Download Free Fragments Of Political Science On Nationalism And Internationalism Book in PDF and EPUB Free Download. You can read online Fragments Of Political Science On Nationalism And Internationalism and write the review.

What were the guiding themes of the discipline of International Relations before World War II? The traditional disciplinary history has long viewed this time period as one guided by idealism and then challenged by realism. This book reconstructs in detail some of the formative episodes of the field's early development and arrives at the conclusion that, in actuality, the early years of International Relations were preoccupied not with idealism and realism but with the dual themes of imperialism and internationalism. Thus, the beginnings of the discipline have resonance with the recently revived discourse of empire and the global status and policies of the United States as the world's sole superpower.
In this book, the prominent theorist Partha Chatterjee looks at the creative and powerful results of the nationalist imagination in Asia and Africa that are posited not on identity but on difference with the nationalism propagated by the West. Arguing that scholars have been mistaken in equating political nationalism with nationalism as such, he shows how anticolonialist nationalists produced their own domain of sovereignty within colonial society well before beginning their political battle with the imperial power. These nationalists divided their culture into material and spiritual domains, and staked an early claim to the spiritual sphere, represented by religion, caste, women and the family, and peasants. Chatterjee shows how middle-class elites first imagined the nation into being in this spiritual dimension and then readied it for political contest, all the while "normalizing" the aspirations of the various marginal groups that typify the spiritual sphere. While Chatterjee's specific examples are drawn from Indian sources, with a copious use of Bengali language materials, the book is a contribution to the general theoretical discussion on nationalism and the modern state. Examining the paradoxes involved with creating first a uniquely non-Western nation in the spiritual sphere and then a universalist nation-state in the material sphere, the author finds that the search for a postcolonial modernity is necessarily linked with past struggles against modernity.
Oxford Handbooks of Political Science are the essential guide to the state of political science today. With engaging contributions from 51 major international scholars, the Oxford Handbook of Political Theory provides the key point of reference for anyone working in political theory and beyond.
Winner of the Myrna F. Bernath Book Award “A stunning accomplishment...As the Trump administration works to expatriate naturalized U.S. citizens, understanding the history of individual rights and state power at the heart of Under the Starry Flag could not be more important.” —Passport “A brilliant piece of historical writing as well as a real page-turner. Salyer seamlessly integrates analysis of big, complicated historical questions—allegiance, naturalization, citizenship, politics, diplomacy, race, and gender—into a gripping narrative.” —Kevin Kenny, author of The American Irish In 1867 forty Irish American freedom fighters, outfitted with guns and ammunition, sailed to Ireland to join the effort to end British rule. They were arrested for treason as soon as they landed. The Fenians, as they were called, claimed to be American citizens, but British authorities insisted that they remained British subjects. Following the Civil War, the Fenian crisis dramatized the question of whether citizenship should be considered an inalienable right. This gripping legal saga, a prelude to today’s immigration battles, raises important questions about immigration, citizenship, and who deserves to be protected by the law.
Draws together leading experts from a wide range of disciplines to analyse the life and work of John Ruskin (1819-1900).

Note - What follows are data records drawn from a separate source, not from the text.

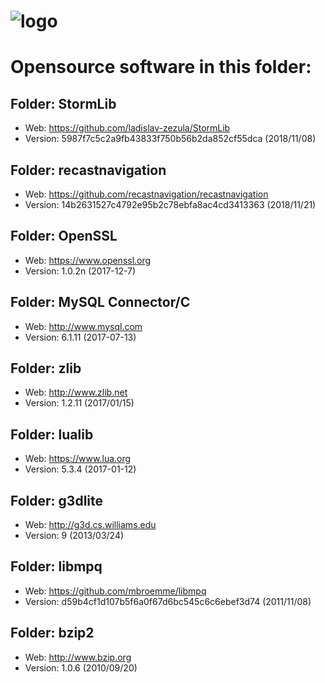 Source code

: # ![logo](http://ascemu.org/images/logo.png)

# Opensource software in this folder:

## Folder: StormLib
- Web: https://github.com/ladislav-zezula/StormLib
- Version: 5987f7c5c2a9fb43833f750b56b2da852cf55dca (2018/11/08)

## Folder: recastnavigation
- Web: https://github.com/recastnavigation/recastnavigation
- Version: 14b2631527c4792e95b2c78ebfa8ac4cd3413363 (2018/11/21)

## Folder: OpenSSL
- Web: https://www.openssl.org
- Version: 1.0.2n (2017-12-7)

## Folder: MySQL Connector/C
- Web: http://www.mysql.com
- Version: 6.1.11 (2017-07-13)

## Folder: zlib
- Web: http://www.zlib.net
- Version: 1.2.11 (2017/01/15)

## Folder: lualib
- Web: https://www.lua.org
- Version: 5.3.4 (2017-01-12)

## Folder: g3dlite
- Web: http://g3d.cs.williams.edu
- Version: 9 (2013/03/24)

## Folder: libmpq
- Web: https://github.com/mbroemme/libmpq
- Version: d59b4cf1d107b5f6a0f67d6bc545c6c6ebef3d74 (2011/11/08)

## Folder: bzip2
- Web: http://www.bzip.org
- Version: 1.0.6 (2010/09/20)

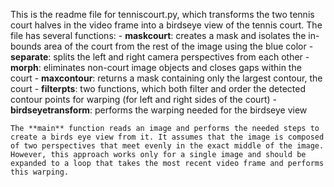 This is the readme file for tenniscourt.py, which transforms the two tennis court halves in the video frame into a birdseye view of the tennis court. The file has several functions:
    - **maskcourt**: creates a mask and isolates the in-bounds area of the court from the rest of the image using the blue color
    - **separate**: splits the left and right camera perspectives from each other
    - **morph**: eliminates non-court image objects and closes gaps within the court
    - **maxcontour**: returns a mask containing only the largest contour, the court
    - **filterpts**: two functions, which both filter and order the detected contour points for warping (for left and right sides of the court)
    - **birdseyetransform**: performs the warping needed for the birdseye view

    The **main** function reads an image and performs the needed steps to create a birds eye view from it. It assumes that the image is composed of two perspectives that meet evenly in the exact middle of the image. However, this approach works only for a single image and should be expanded to a loop that takes the most recent video frame and performs this warping. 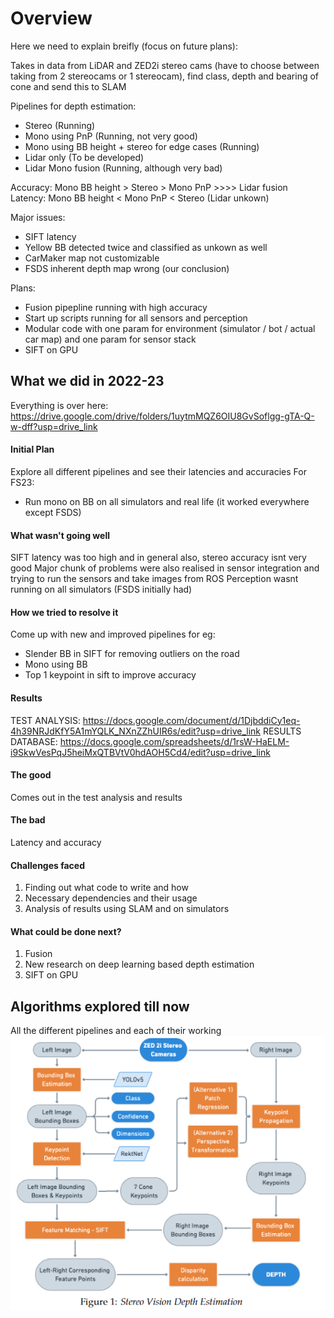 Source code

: # Overview
Here we need to explain breifly (focus on future plans):

Takes in data from LiDAR and ZED2i stereo cams (have to choose between taking from 2 stereocams or 1 stereocam), find class, depth and bearing of cone and send this to SLAM

Pipelines for depth estimation:
- Stereo (Running)
- Mono using PnP (Running, not very good)
- Mono using BB height + stereo for edge cases (Running)
- Lidar only (To be developed)
- Lidar Mono fusion (Running, although very bad)

Accuracy: Mono BB height > Stereo > Mono PnP >>>> Lidar fusion
Latency: Mono BB height < Mono PnP < Stereo (Lidar unkown)

Major issues: 
- SIFT latency
- Yellow BB detected twice and classified as unkown as well
- CarMaker map not customizable
- FSDS inherent depth map wrong (our conclusion)

Plans:
- Fusion pipepline running with high accuracy
- Start up scripts running for all sensors and perception
- Modular code with one param for environment (simulator / bot / actual car map) and one param for sensor stack
- SIFT on GPU


## What we did in 2022-23
Everything is over here: https://drive.google.com/drive/folders/1uytmMQZ6OIU8GvSoflgg-gTA-Q-w-dff?usp=drive_link

<!-- **TL;DR:**

(*Add a contents sections here, and link to the sections below.*) -->

#### Initial Plan 

Explore all different pipelines and see their latencies and accuracies
For FS23:
- Run mono on BB on all simulators and real life (it worked everywhere except FSDS)

#### What wasn't going well
SIFT latency was too high and in general also, stereo accuracy isnt very good
Major chunk of problems were also realised in sensor integration and trying to run the sensors and take images from ROS
Perception wasnt running on all simulators (FSDS initially had)

#### How we tried to resolve it

Come up with new and improved pipelines
for eg:
- Slender BB in SIFT for removing outliers on the road
- Mono using BB
- Top 1 keypoint in sift to improve accuracy

#### Results
TEST ANALYSIS: https://docs.google.com/document/d/1DjbddiCy1eq-4h39NRJdKfY5A1mYQLK_NXnZZhUIR6s/edit?usp=drive_link
RESULTS DATABASE: https://docs.google.com/spreadsheets/d/1rsW-HaELM-i9SkwVesPqJ5heiMxQTBVtV0hdAOH5Cd4/edit?usp=drive_link


#### The good
Comes out in the test analysis and results

#### The bad
Latency and accuracy

#### Challenges faced
1. Finding out what code to write and how
2. Necessary dependencies and their usage
3. Analysis of results using SLAM and on simulators

#### What could be done next?
1. Fusion
2. New research on deep learning based depth estimation
3. SIFT on GPU

## Algorithms explored till now
All the different pipelines and each of their working
![Alt text](image.png)
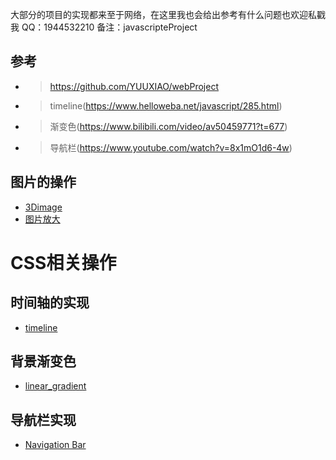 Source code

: 大部分的项目的实现都来至于网络，在这里我也会给出参考有什么问题也欢迎私戳我
QQ：1944532210 备注：javascripteProject
## 参考
- >https://github.com/YUUXIAO/webProject
- >timeline(https://www.helloweba.net/javascript/285.html)
- >渐变色(https://www.bilibili.com/video/av50459771?t=677)
- >导航栏(https://www.youtube.com/watch?v=8x1mO1d6-4w)

## 图片的操作
- [3Dimage](https://zpliu1126.github.io/javascripteProject/image/3Dimage/)
- [图片放大](https://zpliu1126.github.io/javascripteProject/image/album/)

# CSS相关操作
## 时间轴的实现
- [timeline](https://zpliu1126.github.io/javascripteProject/timeline/timeline/)
## 背景渐变色
- [linear_gradient](https://zpliu1126.github.io/javascripteProject/css/linear_gradient/)
## 导航栏实现
- [Navigation Bar](https://zpliu1126.github.io/javascripteProject/css/NavigationBar/)

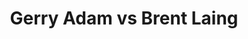 ---
title: Gerry Adam vs Brent Laing
player1:
  name: Adam, Gerry
  percent: 77
  wins: 1
  losses: 2
player2:
  name: Laing, Brent
  percent: 83
  wins: 2
  losses: 1
games:
- player1:
    team: SK
    position: Second
    percent: 74
    win: 0
    loss: 1
  player2:
    team: 'ON'
    position: Second
    percent: 85
    win: 1
    loss: 0
  event: Brier
  year: 2007
  draw: Round Robin(9)
  score: ON 8 - SK 6
- player1:
    team: SK
    position: Second
    percent: 83
    win: 1
    loss: 0
  player2:
    team: 'ON'
    position: Second
    percent: 89
    win: 0
    loss: 1
  event: Brier
  year: 2008
  draw: Round Robin(11)
  score: ON 5 - SK 7
- player1:
    team: SK
    position: Second
    percent: 76
    win: 0
    loss: 1
  player2:
    team: 'ON'
    position: Second
    percent: 77
    win: 1
    loss: 0
  event: Brier
  year: 2008
  draw: Semi-Final(21)
  score: ON 8 - SK 7
- player1:
    team: SIMM
    position: Third
    percent: 80
    win: 0
    loss: 1
  player2:
    team: HOWA
    position: Second
    percent: 90
    win: 1
    loss: 0
  event: Trials (Men)
  year: 2009
  draw: Round Robin(4)
  score: HOWA 7 - SIMM 5
---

The collapse of the Soviet Union famously opened new venues for the theories of nationalism and the study of processes and actors involved in these new nation-building processes. In this comparative study, Kudaibergenova takes the new states and nations of Eurasia that emerged in 1991, Latvia and Kazakhstan, and seeks to better understand the phenomenon of post-Soviet states tapping into nationalism to build legitimacy. What explains this difference in approaching nation-building after the collapse of the Soviet Union? What can a study of two very different trajectories of development tell us about the nature of power, state and nationalizing regimes of the ‘new’ states of Eurasia? Toward Nationalizing Regimes finds surprising similarities in two such apparently different countries—one “western” and democratic, the other “eastern” and dictatorial.